I groaned as I soon as I got the call. Most policeman dread getting domestic violence calls. The situation is usually volatile and could escalate out of control at any moment. Since I was closest, I was first to respond. All I knew was a woman had called in complaining that her husband had hit her, pushed her down and was threatening her.
I approached the house with caution. All looked calm except for the loud blare of a television set. I stepped onto the porch, glancing in a front window. All I could see was an elderly woman who was knitting, sitting in a rocking chair.
I was just getting ready to knock when the door flung open. A distraught woman was staring me in the face. “What took you so long?” she barked, waving me inside. “There he is,” she said, pointing at a man sitting on the sofa drinking a beer. “Take him away.”
The man simply cocked his eyebrows and raised his beer in a salute. “Like a cold one, Officer?” he asked.
“No, thanks. I’m on duty,” I replied. My eyes quickly surveyed the scene. The man didn’t appear to be a threat – at least for the moment. The elderly woman was rocking in rhythm to the clicking of the needles in her hands. Without pausing, she glanced at me and smiled.
It was the lady standing with her arms crossed and a scowl on her face that I focused in on, though. She had disheveled hair, a black eye, a busted lip and the meanest look I’ve ever seen.
“You want to tell me what’s going on?” I asked her.
“See that baseball bat?” she asked, pointing to a bat lying on the floor. “Boom, right here in my eye,” she snarled. “His prized bat from high school. Macho baseball player, right, Arnie?”
“Yep, babe, you’re right,” he said. He pumped a fist in the air and shouted, “Touchdown!”
Sunday football – one of the things I missed most about pulling a shift on Sunday. And attending church, of course.
“Oh,” the lady hissed like a steam engine, pulling my thoughts away from Sunday football. “You hear that, Mr. Policeman? I’m dying and all he cares about is football. Hey, Arnie! Do see my eye, my lip? Quit looking at those cheerleaders shaking their fannies. Do you care I’m hurt?”
“Sure, honey. Put some ice on it. Ask your mom to get it for you.” Arnie never took his eyes off the television.
“He pushed me down and pulled a whole fistful of hair right out of my head. Take him in and lock him up.”
I took a step backward. The lady was talking so fast, she was spitting in my face. “So, this is your husband? He hit you in the eye with the bat, pushed you down and pulled out some of your hair?” I asked.
“Yes, he’s my husband. Can you see my face? You think I did this to myself? All because I said we weren’t watching football today. And quit laughing, Mama!”
I hadn’t noticed the old woman in the corner who was, indeed, smiling and snickering. At this point, I wasn’t sure what to think because something wasn’t setting right about this whole scene. Obviously the missus had injuries, but the husband, Arnie, appeared unperturbed about whatever was going on.
“Sir, did you attack your wife?” I asked Arnie, repeating it twice before he pried his eyes from the football game.
“Nope! Sure didn’t,” he answered.
The old woman kept rocking and smiling. I decided I should get the story from her, so I asked, “Can you tell me your version of what happened?”

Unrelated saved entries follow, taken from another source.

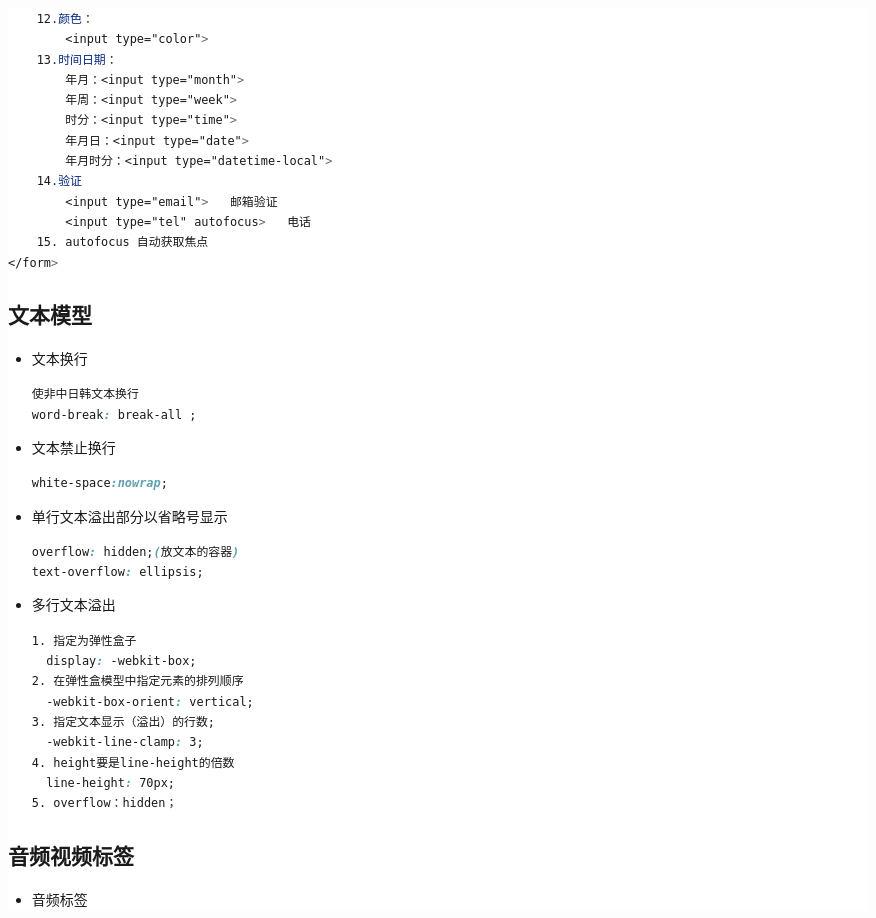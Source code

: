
```css
	12.颜色：
		<input type="color">
	13.时间日期：
		年月：<input type="month">
		年周：<input type="week">
		时分：<input type="time">
		年月日：<input type="date">
		年月时分：<input type="datetime-local">
	14.验证
		<input type="email">   邮箱验证
		<input type="tel" autofocus>   电话
	15. autofocus 自动获取焦点	
</form>
```

## 文本模型

- 文本换行

  ```css
  使非中日韩文本换行
  word-break: break-all ;
  ```

- 文本禁止换行

  ```css
  white-space:nowrap;
  ```

- 单行文本溢出部分以省略号显示

  ```css
  overflow: hidden;(放文本的容器)
  text-overflow: ellipsis;
  ```

- 多行文本溢出

  ```css
  1. 指定为弹性盒子
  	display: -webkit-box;
  2. 在弹性盒模型中指定元素的排列顺序
  	-webkit-box-orient: vertical;
  3. 指定文本显示（溢出）的行数;
  	-webkit-line-clamp: 3;
  4. height要是line-height的倍数
  	line-height: 70px;
  5. overflow：hidden；
  ```


## 音频视频标签

- 音频标签
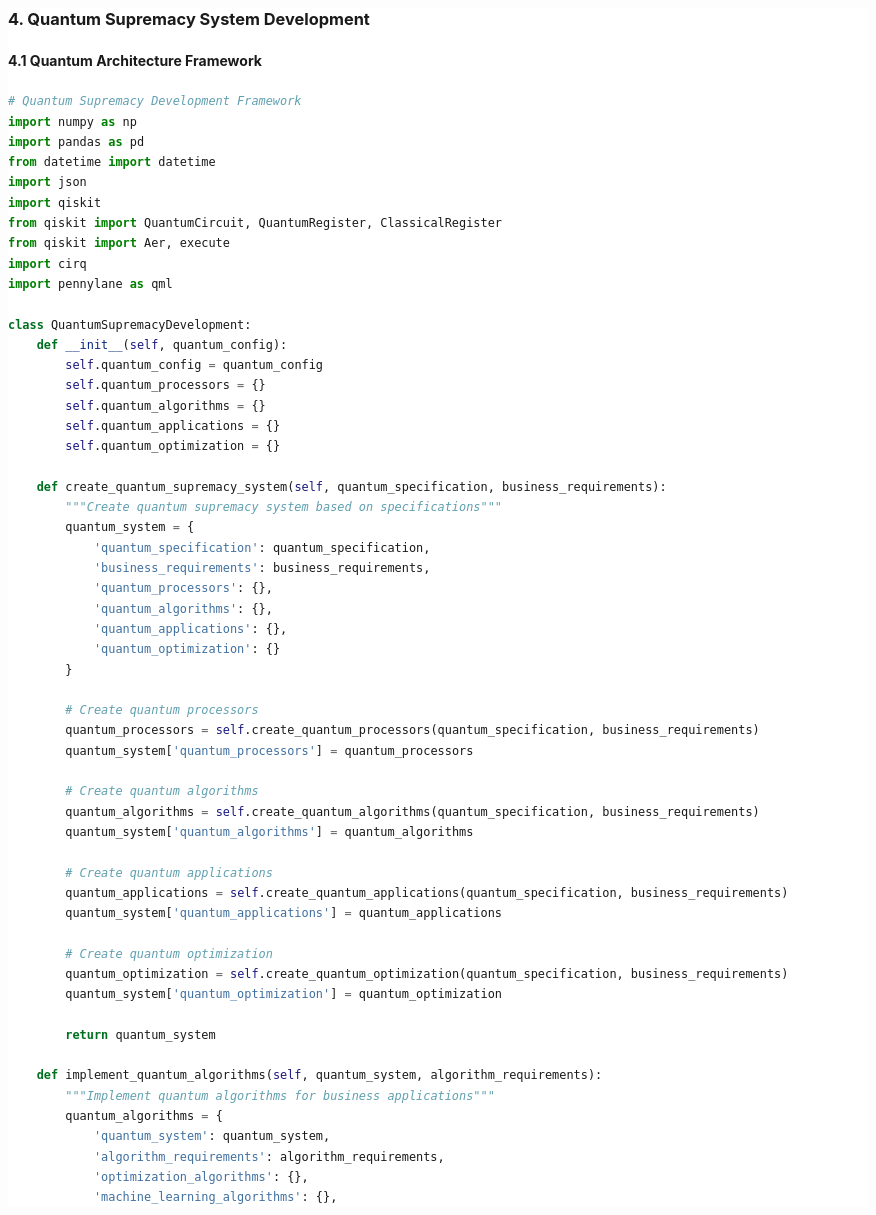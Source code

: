 ### 4. Quantum Supremacy System Development

#### 4.1 Quantum Architecture Framework
```python
# Quantum Supremacy Development Framework
import numpy as np
import pandas as pd
from datetime import datetime
import json
import qiskit
from qiskit import QuantumCircuit, QuantumRegister, ClassicalRegister
from qiskit import Aer, execute
import cirq
import pennylane as qml

class QuantumSupremacyDevelopment:
    def __init__(self, quantum_config):
        self.quantum_config = quantum_config
        self.quantum_processors = {}
        self.quantum_algorithms = {}
        self.quantum_applications = {}
        self.quantum_optimization = {}
    
    def create_quantum_supremacy_system(self, quantum_specification, business_requirements):
        """Create quantum supremacy system based on specifications"""
        quantum_system = {
            'quantum_specification': quantum_specification,
            'business_requirements': business_requirements,
            'quantum_processors': {},
            'quantum_algorithms': {},
            'quantum_applications': {},
            'quantum_optimization': {}
        }
        
        # Create quantum processors
        quantum_processors = self.create_quantum_processors(quantum_specification, business_requirements)
        quantum_system['quantum_processors'] = quantum_processors
        
        # Create quantum algorithms
        quantum_algorithms = self.create_quantum_algorithms(quantum_specification, business_requirements)
        quantum_system['quantum_algorithms'] = quantum_algorithms
        
        # Create quantum applications
        quantum_applications = self.create_quantum_applications(quantum_specification, business_requirements)
        quantum_system['quantum_applications'] = quantum_applications
        
        # Create quantum optimization
        quantum_optimization = self.create_quantum_optimization(quantum_specification, business_requirements)
        quantum_system['quantum_optimization'] = quantum_optimization
        
        return quantum_system
    
    def implement_quantum_algorithms(self, quantum_system, algorithm_requirements):
        """Implement quantum algorithms for business applications"""
        quantum_algorithms = {
            'quantum_system': quantum_system,
            'algorithm_requirements': algorithm_requirements,
            'optimization_algorithms': {},
            'machine_learning_algorithms': {},
```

“It’s the same thing every time there’s football. He’s glued to the t.v and Maggie’s mad. She tells him today, ‘Over my dead body will we watch football all day.’ When Arnie heads for the t.v., Maggie slaps at him like a wild woman. He tries to step around her, and their feet get tangled. She’s falling and he grabs her to stop her fall. She twists and all he grabs is her ponytail. Out comes the band and hair. Maggie hits the shelf where Arnie’s bat is displayed. It crashes down and hits her in the eye, knocking her forward onto the corner of the doorway where she split her lip.”
My mouth is open. “Uh, so, is that the truth?”
“Yes, sir,” she answers. “Straight from the horse’s mouth.”